Но в путешествии Ильфа и Петрова был особый смысл.
Дело в том, что тогдашняя Америка ошеломляла всех, кто ее видел. Пильняковский «О'кэй» — лучший тому пример. У нас была переведена книга знаменитого немецкого журналиста: «Эгон Эрвин Киш имеет честь представить вам американский рай». Это было вроде «О'кэя», но менее рекламно.
Послали сатириков, чтобы развенчать Америку, но «Одноэтажная Америка» ошеломила и их.
Пильняк, идя от знаменитых ритмов «Петербурга» Белого, искал новых путей для новой прозы…
«Попутчик», — как говорили тогда.
По молодости лет мы часто не знали, кто попутчик, а кто — нет. Например, Всеволод Иванов ходил в брюках гольф, в каких-то узорных шерстяных носках — явный попутчик. Да еще в круглых роговых очках. Читая разносные статьи по поводу «Тайное тайных» и вспоминая брюки гольф, мы понимали, как опасно быть «Серапионом».
О чем он говорил в тот давний вечер в Политехническом?
О трудности писательского пути, о том, что он, Иванов, в юности переписал от руки «Войну и мир» — хотелось понять, ощутить, как пишутся такие строки…
Никогда, ни на одном литературном диспуте не выступал Андрей Соболь. Попутчик?
Соболь был политкаторжанин, прошедший знаменитую Байкальскую «Колесуху» — концлагерь царского времени.
Талантливый человек, русский интеллигент по своим знакомствам и связям, Соболь много печатался, но искал не славу, а что-то другое. Совесть русской интеллигенции, принимающая ответственность за все, что делается вокруг, — вот кем был Соболь.
Нэп Соболь принимал очень болезненно. Поездка за границу мало помогла, не успокоила. Соболь много работал на Капри. «Рассказ о голубом покое» был одной из вещей, написанных тогда. Был написан наконец давно задуманный роман, который Соболь считал главным своим трудом. Соболь, как и Маяковский, не любил черновиков. И вот, когда все было готово, отпечатано, проверено, когда все черновики сожжены, а перепечатанный беловик уложен в аккуратную стопку на письменном столе, — Соболь открыл окно комнаты, где он жил и работал.
Порыв сирокко, итальянского ветра, выдул рукопись в окно, и роман исчез бесследно в мгновение ока.
Соболь сошел с ума. После месяца, проведенного в психиатрической лечебнице, Соболь уехал на родину, подавленный, угнетенный. В Москве его встретили весьма сердечно.
ЗИФ готовил полное собрание сочинений Соболя. Камерный театр поставил его «Рассказ о голубом покое».
Пьесу назвали «Сирокко», она не один сезон шла в Камерном театре.

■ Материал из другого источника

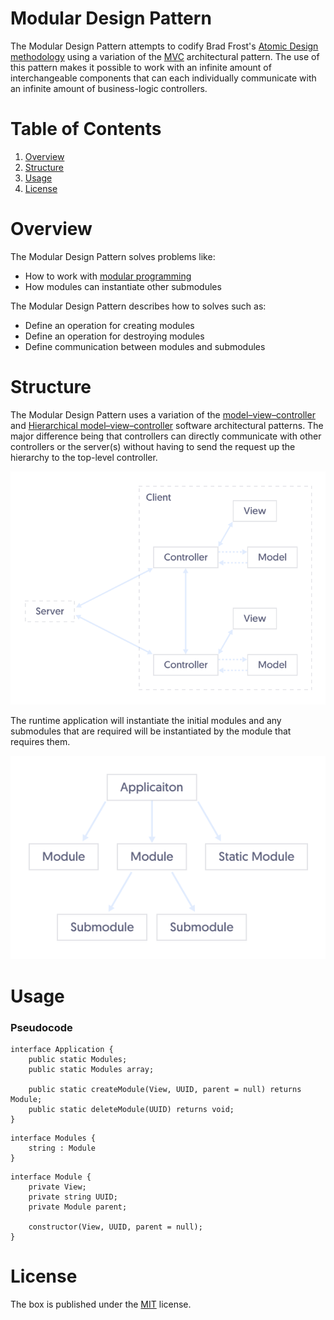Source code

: # Modular Design Pattern

The Modular Design Pattern attempts to codify Brad Frost's [Atomic Design methodology](http://bradfrost.com/blog/post/atomic-web-design/) using a variation of the [MVC](https://en.wikipedia.org/wiki/Model%E2%80%93view%E2%80%93controller) architectural pattern. The use of this pattern makes it possible to work with an infinite amount of interchangeable components that can each individually communicate with an infinite amount of business-logic controllers.

# Table of Contents

1. [Overview](#overview)
1. [Structure](#structure)
1. [Usage](#usage)
1. [License](#license)

# Overview

The Modular Design Pattern solves problems like:

- How to work with [modular programming](https://en.wikipedia.org/wiki/Modular_programming)
- How modules can instantiate other submodules

The Modular Design Pattern describes how to solves such as:

- Define an operation for creating modules
- Define an operation for destroying modules
- Define communication between modules and submodules

# Structure

The Modular Design Pattern uses a variation of the [model–view–controller](https://en.wikipedia.org/wiki/Model%E2%80%93view%E2%80%93controller) and [Hierarchical model–view–controller](https://en.wikipedia.org/wiki/Hierarchical_model–view–controller) software architectural patterns. The major difference being that controllers can directly communicate with other controllers or the server(s) without having to send the request up the hierarchy to the top-level controller.

![Applicaiton Structure](https://github.com/Pageworks/modular-design-pattern/blob/master/_assets/application-structure.png)

The runtime application will instantiate the initial modules and any submodules that are required will be instantiated by the module that requires them.

![Instantiation Structure](https://github.com/Pageworks/modular-design-pattern/blob/master/_assets/instantiation-structure.png)

# Usage

### Pseudocode

```
interface Application {
    public static Modules;
    public static Modules array;

    public static createModule(View, UUID, parent = null) returns Module;
    public static deleteModule(UUID) returns void;
}
```

```
interface Modules {
    string : Module
}
```

```
interface Module {
    private View;
    private string UUID;
    private Module parent;

    constructor(View, UUID, parent = null);
}
```

# License

The box is published under the [MIT](https://github.com/Pageworks/modular-design-pattern/blob/master/LICENSE) license.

Но жизнь Соболя уже кончилась. Осенью 1926 года на Тверском бульваре близ Никитских ворот Соболь выстрелил себе в живот из револьвера и умер через несколько часов, не приходя в сознание. Пушкинская рана. Было не поздно сделать операцию, извлечь пулю, зашить кишки, но в 1926 году еще не было пенициллина и сульфамидов. Соболь умер.
Если Есенин и Соболь покидали жизнь из-за конфликта со временем — он был у Есенина мельче, у Соболя глубже, — то смерть Рейснер была вовсе бессмысленна.
Молодая женщина, надежда литературы, красавица, героиня гражданской войны, тридцати лет от роду умерла от брюшного тифа. Бред какой-то. Никто не верил. Но Рейснер умерла. Я видел ее несколько раз в редакциях журналов, на улице. На литературных диспутах она не бывала.
Я был на ее похоронах. Гроб стоял в Доме печати на Никитском бульваре. Двор был весь забит народом — военными, дипломатами, писателями. Вынесли гроб, и последний раз мелькнули каштановые косы, кольцами уложенные вокруг головы.
За гробом вели под руки Карла Радека. Лицо его было почти зеленое, грязное, и неостанавливающиеся слезы проложили дорожку на щеках с рыжими бакенбардами.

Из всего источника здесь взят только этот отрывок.